— TRY IT —
A line belongs in the answer if it contains "degree"; copy every such line from the entries below.
·····
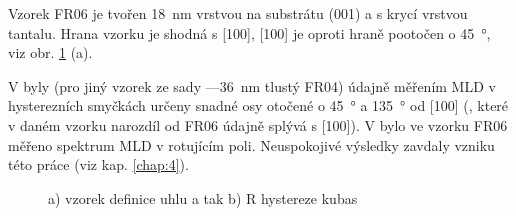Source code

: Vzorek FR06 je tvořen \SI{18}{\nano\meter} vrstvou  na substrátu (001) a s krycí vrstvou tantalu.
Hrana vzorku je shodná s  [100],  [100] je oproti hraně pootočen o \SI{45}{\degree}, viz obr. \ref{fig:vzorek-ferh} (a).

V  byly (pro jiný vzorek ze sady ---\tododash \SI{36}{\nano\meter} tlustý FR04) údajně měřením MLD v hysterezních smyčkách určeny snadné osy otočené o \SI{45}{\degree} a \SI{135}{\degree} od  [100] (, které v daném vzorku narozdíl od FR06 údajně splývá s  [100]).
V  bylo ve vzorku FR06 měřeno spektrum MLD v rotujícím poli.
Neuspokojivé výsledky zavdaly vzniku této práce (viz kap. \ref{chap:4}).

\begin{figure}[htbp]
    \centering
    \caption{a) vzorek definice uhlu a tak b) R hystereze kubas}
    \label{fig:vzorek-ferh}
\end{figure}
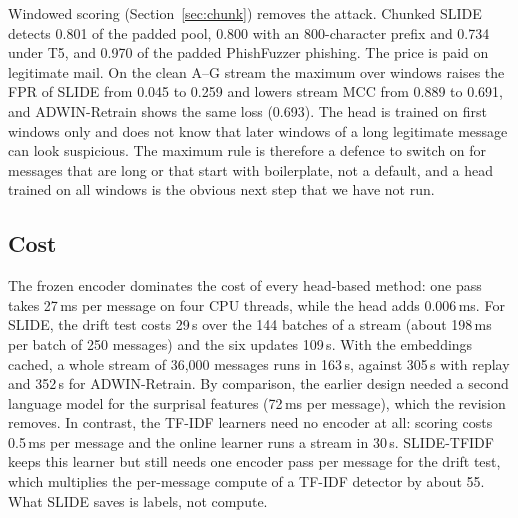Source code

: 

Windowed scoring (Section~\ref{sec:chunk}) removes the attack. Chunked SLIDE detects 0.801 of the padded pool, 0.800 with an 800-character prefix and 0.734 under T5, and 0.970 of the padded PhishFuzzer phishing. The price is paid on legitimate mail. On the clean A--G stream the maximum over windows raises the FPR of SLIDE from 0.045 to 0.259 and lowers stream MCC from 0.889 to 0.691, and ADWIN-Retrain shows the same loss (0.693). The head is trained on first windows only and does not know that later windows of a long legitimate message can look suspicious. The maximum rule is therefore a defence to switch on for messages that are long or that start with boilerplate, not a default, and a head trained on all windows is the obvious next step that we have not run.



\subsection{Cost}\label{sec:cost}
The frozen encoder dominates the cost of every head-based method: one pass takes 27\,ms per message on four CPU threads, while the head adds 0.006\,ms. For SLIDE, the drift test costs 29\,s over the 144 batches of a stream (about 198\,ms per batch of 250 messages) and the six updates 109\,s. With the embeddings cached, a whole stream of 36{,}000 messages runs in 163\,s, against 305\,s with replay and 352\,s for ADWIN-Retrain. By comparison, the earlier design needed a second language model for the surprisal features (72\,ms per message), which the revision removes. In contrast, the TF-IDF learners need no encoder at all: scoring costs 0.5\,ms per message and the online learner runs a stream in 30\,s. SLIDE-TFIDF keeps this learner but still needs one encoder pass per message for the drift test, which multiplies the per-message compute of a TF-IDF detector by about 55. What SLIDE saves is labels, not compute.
·····
— RESULT FOR THIS EXERCISE —
Hrana vzorku je shodná s  [100],  [100] je oproti hraně pootočen o \SI{45}{\degree}, viz obr. \ref{fig:vzorek-ferh} (a).
V  byly (pro jiný vzorek ze sady ---\tododash \SI{36}{\nano\meter} tlustý FR04) údajně měřením MLD v hysterezních smyčkách určeny snadné osy otočené o \SI{45}{\degree} a \SI{135}{\degree} od  [100] (, které v daném vzorku narozdíl od FR06 údajně splývá s  [100]).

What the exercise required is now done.